What you are asked to do. Reproduce, exactly, the lines of the material below from the line containing "smallest part, the" through the line containing "nevertheless distinguishes itself", with both end lines included and nothing else.
[[ Data for analysis open ]]
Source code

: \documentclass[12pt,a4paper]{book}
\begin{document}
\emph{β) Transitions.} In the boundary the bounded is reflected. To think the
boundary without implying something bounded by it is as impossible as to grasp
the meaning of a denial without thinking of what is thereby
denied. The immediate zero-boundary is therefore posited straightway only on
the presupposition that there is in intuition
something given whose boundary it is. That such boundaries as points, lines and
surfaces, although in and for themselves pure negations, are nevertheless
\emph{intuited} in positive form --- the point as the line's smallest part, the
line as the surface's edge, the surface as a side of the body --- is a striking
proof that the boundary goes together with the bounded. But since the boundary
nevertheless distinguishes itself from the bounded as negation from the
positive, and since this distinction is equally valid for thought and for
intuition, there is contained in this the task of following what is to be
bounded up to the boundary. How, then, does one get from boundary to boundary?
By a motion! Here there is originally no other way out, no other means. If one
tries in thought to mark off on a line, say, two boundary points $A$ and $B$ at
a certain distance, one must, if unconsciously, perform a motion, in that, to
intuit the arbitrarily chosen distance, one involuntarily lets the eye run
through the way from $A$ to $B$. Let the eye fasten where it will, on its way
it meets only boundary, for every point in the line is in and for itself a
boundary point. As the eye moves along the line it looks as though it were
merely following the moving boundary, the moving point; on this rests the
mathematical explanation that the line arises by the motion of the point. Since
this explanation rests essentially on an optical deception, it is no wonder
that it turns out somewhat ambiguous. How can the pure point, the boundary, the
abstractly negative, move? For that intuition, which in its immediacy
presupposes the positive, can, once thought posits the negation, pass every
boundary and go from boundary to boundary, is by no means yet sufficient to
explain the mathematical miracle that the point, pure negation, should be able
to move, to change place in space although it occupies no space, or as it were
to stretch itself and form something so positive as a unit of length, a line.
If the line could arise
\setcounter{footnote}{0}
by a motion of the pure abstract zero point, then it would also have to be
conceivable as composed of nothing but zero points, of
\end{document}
[[ Data for analysis closed ]]
Solution to this exercise.
\emph{intuited} in positive form --- the point as the line's smallest part, the
line as the surface's edge, the surface as a side of the body --- is a striking
proof that the boundary goes together with the bounded. But since the boundary
nevertheless distinguishes itself from the bounded as negation from the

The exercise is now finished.